* _Assigned task_: Say how many lines of the listing below contain "selector", giving the number and nothing else.

========

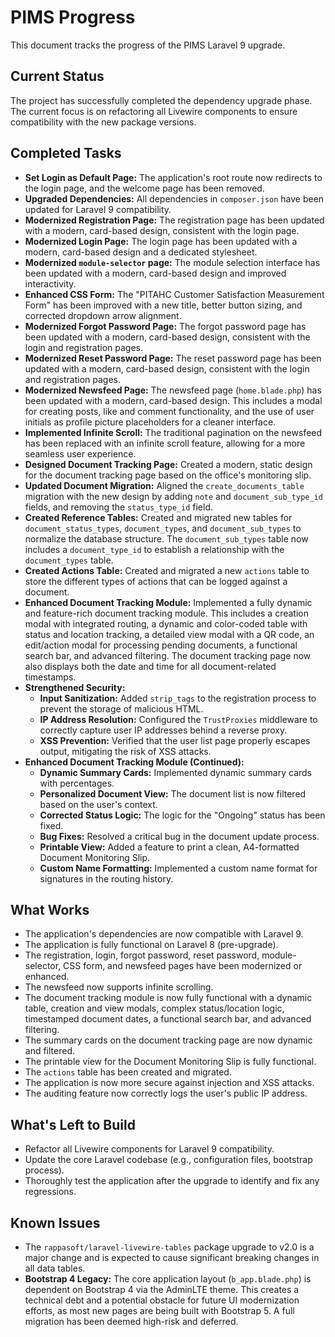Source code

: # PIMS Progress

This document tracks the progress of the PIMS Laravel 9 upgrade.

## Current Status

The project has successfully completed the dependency upgrade phase. The current focus is on refactoring all Livewire components to ensure compatibility with the new package versions.

## Completed Tasks

*   **Set Login as Default Page:** The application's root route now redirects to the login page, and the welcome page has been removed.
*   **Upgraded Dependencies:** All dependencies in `composer.json` have been updated for Laravel 9 compatibility.
*   **Modernized Registration Page:** The registration page has been updated with a modern, card-based design, consistent with the login page.
*   **Modernized Login Page:** The login page has been updated with a modern, card-based design and a dedicated stylesheet.
*   **Modernized `module-selector` page:** The module selection interface has been updated with a modern, card-based design and improved interactivity.
*   **Enhanced CSS Form:** The "PITAHC Customer Satisfaction Measurement Form" has been improved with a new title, better button sizing, and corrected dropdown arrow alignment.
*   **Modernized Forgot Password Page:** The forgot password page has been updated with a modern, card-based design, consistent with the login and registration pages.
*   **Modernized Reset Password Page:** The reset password page has been updated with a modern, card-based design, consistent with the login and registration pages.
*   **Modernized Newsfeed Page:** The newsfeed page (`home.blade.php`) has been updated with a modern, card-based design. This includes a modal for creating posts, like and comment functionality, and the use of user initials as profile picture placeholders for a cleaner interface.
*   **Implemented Infinite Scroll:** The traditional pagination on the newsfeed has been replaced with an infinite scroll feature, allowing for a more seamless user experience.
*   **Designed Document Tracking Page:** Created a modern, static design for the document tracking page based on the office's monitoring slip.
*   **Updated Document Migration:** Aligned the `create_documents_table` migration with the new design by adding `note` and `document_sub_type_id` fields, and removing the `status_type_id` field.
*   **Created Reference Tables:** Created and migrated new tables for `document_status_types`, `document_types`, and `document_sub_types` to normalize the database structure. The `document_sub_types` table now includes a `document_type_id` to establish a relationship with the `document_types` table.
*   **Created Actions Table:** Created and migrated a new `actions` table to store the different types of actions that can be logged against a document.
*   **Enhanced Document Tracking Module:** Implemented a fully dynamic and feature-rich document tracking module. This includes a creation modal with integrated routing, a dynamic and color-coded table with status and location tracking, a detailed view modal with a QR code, an edit/action modal for processing pending documents, a functional search bar, and advanced filtering. The document tracking page now also displays both the date and time for all document-related timestamps.
*   **Strengthened Security:**
    *   **Input Sanitization:** Added `strip_tags` to the registration process to prevent the storage of malicious HTML.
    *   **IP Address Resolution:** Configured the `TrustProxies` middleware to correctly capture user IP addresses behind a reverse proxy.
    *   **XSS Prevention:** Verified that the user list page properly escapes output, mitigating the risk of XSS attacks.
*   **Enhanced Document Tracking Module (Continued):**
    *   **Dynamic Summary Cards:** Implemented dynamic summary cards with percentages.
    *   **Personalized Document View:** The document list is now filtered based on the user's context.
    *   **Corrected Status Logic:** The logic for the "Ongoing" status has been fixed.
    *   **Bug Fixes:** Resolved a critical bug in the document update process.
    *   **Printable View:** Added a feature to print a clean, A4-formatted Document Monitoring Slip.
    *   **Custom Name Formatting:** Implemented a custom name format for signatures in the routing history.

## What Works

*   The application's dependencies are now compatible with Laravel 9.
*   The application is fully functional on Laravel 8 (pre-upgrade).
*   The registration, login, forgot password, reset password, module-selector, CSS form, and newsfeed pages have been modernized or enhanced.
*   The newsfeed now supports infinite scrolling.
*   The document tracking module is now fully functional with a dynamic table, creation and view modals, complex status/location logic, timestamped document dates, a functional search bar, and advanced filtering.
*   The summary cards on the document tracking page are now dynamic and filtered.
*   The printable view for the Document Monitoring Slip is fully functional.
*   The `actions` table has been created and migrated.
*   The application is now more secure against injection and XSS attacks.
*   The auditing feature now correctly logs the user's public IP address.

## What's Left to Build

*   Refactor all Livewire components for Laravel 9 compatibility.
*   Update the core Laravel codebase (e.g., configuration files, bootstrap process).
*   Thoroughly test the application after the upgrade to identify and fix any regressions.

## Known Issues

*   The `rappasoft/laravel-livewire-tables` package upgrade to v2.0 is a major change and is expected to cause significant breaking changes in all data tables.
*   **Bootstrap 4 Legacy:** The core application layout (`b_app.blade.php`) is dependent on Bootstrap 4 via the AdminLTE theme. This creates a technical debt and a potential obstacle for future UI modernization efforts, as most new pages are being built with Bootstrap 5. A full migration has been deemed high-risk and deferred.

========

* _Answer below_: 2